Hepimizdeki aynilik bir gün kesişti; adı ASİ oldu



Hepimiz aynı ve tek bir olguda  bazen aynıyı bazen başkalıkları gördük. Hepimiz ayniliğin birliğinde sevdik ASİ'yi. Bu arada hepimiz başkalıkları yakalayabildik kendi penceremizden bakarken. İşte bu başkalıkları yakalamak bizi zenginleştirdi, ASİ'yi zenginleştirdi. Gönül birliğinde görüş çokluğunu yakaladık. Her okuduğumuz yeni iletide başka ufuklara da yöneldik.
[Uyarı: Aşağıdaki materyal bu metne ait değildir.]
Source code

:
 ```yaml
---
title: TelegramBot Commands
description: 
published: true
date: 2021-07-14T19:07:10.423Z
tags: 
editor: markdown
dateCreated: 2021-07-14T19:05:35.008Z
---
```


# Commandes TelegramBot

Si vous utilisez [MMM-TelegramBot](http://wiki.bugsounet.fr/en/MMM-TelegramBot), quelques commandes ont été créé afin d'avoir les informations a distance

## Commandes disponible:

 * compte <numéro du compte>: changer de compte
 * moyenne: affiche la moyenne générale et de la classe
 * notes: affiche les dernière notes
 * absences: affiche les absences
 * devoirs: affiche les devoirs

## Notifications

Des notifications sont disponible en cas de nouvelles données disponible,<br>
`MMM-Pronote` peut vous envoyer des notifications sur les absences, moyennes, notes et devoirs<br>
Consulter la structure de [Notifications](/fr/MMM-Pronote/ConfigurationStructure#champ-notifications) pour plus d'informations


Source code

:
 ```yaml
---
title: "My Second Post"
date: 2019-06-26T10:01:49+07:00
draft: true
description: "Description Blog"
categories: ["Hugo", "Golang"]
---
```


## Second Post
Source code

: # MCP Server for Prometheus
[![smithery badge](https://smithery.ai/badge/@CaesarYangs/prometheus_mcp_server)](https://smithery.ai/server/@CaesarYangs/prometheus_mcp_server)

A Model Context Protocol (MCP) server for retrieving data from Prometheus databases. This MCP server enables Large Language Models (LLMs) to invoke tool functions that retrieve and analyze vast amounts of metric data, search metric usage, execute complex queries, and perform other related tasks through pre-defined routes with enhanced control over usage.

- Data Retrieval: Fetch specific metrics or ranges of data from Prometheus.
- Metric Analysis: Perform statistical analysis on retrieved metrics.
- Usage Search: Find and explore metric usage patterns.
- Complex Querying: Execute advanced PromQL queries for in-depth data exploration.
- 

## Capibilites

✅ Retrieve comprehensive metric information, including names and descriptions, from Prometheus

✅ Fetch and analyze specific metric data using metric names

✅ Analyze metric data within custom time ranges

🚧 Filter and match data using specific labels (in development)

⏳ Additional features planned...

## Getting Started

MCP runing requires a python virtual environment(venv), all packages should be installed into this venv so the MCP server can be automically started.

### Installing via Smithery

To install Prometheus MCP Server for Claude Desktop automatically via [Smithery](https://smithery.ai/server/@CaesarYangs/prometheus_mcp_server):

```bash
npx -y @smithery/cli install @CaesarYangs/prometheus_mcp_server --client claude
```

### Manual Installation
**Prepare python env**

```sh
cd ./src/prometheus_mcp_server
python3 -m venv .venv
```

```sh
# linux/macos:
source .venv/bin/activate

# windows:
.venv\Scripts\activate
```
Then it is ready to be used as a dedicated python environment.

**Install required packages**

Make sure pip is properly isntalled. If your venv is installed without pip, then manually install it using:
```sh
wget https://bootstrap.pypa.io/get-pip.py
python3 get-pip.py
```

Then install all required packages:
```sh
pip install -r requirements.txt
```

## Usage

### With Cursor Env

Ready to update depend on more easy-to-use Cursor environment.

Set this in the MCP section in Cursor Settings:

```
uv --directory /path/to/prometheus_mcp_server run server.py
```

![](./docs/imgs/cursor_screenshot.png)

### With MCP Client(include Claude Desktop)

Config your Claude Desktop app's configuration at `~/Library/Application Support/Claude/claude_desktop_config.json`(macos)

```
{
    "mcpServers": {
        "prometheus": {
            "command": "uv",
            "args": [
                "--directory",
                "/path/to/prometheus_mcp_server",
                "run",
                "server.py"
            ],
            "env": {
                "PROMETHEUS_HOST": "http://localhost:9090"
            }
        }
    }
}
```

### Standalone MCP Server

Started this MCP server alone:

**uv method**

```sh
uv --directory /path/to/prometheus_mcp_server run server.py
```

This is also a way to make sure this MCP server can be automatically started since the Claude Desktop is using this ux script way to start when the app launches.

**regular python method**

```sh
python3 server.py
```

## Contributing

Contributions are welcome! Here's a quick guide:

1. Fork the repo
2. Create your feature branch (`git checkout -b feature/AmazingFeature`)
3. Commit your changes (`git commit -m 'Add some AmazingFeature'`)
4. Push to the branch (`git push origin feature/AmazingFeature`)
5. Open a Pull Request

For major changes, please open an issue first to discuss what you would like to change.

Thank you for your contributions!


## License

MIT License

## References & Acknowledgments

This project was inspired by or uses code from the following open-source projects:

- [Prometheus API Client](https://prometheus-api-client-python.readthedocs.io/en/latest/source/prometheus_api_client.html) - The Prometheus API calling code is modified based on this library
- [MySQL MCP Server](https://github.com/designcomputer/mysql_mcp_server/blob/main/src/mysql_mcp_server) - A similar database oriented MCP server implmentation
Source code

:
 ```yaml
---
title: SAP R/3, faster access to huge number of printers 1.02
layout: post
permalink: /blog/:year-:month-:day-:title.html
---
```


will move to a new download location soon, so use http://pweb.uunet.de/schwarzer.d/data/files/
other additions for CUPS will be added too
Ama "ille"ler hep "ille"  olarak kaldı;

"Çiftlik, Antakya sokakları, Hatay'ın tamamı, tarlalar, yağız atlar, yağmurdan mı ıslanmış aşktan mı birbirine karışmış at binen aşıklar, Hatay mutfağı, terasın esintisindeki içli sohbetler, sabun şenlikleri, çiçekli fistanlar giyen İstanbul görmemiş çiftlik kızları, çapraz takılan gön çantalar, has deriden binici çizmeleri, maşalı saçlar, ASİ'nin yeşil sularının kenarındaki yosunları ASİ'ye'nin  yosun gözlerinde görmek, koyunların meleştiği otlaklar, koyun sürüleri, taş konaklar.

Bunların ASİ'ydi.
Bunların hepsi bizim ASİmiz oldu.
Bunca çokluk tekliğe indirgenince adı ASİ oldu.
Tıpkı bunca ayrı köşelerdeki, ayrı koşturmacalardaki, deniz kenarındaki, göl kenarındaki, dere kenarındaki, okyanus kıyısındaki, bozkırdaki  onca insanın bir sevgide tek bir oluşu gibi.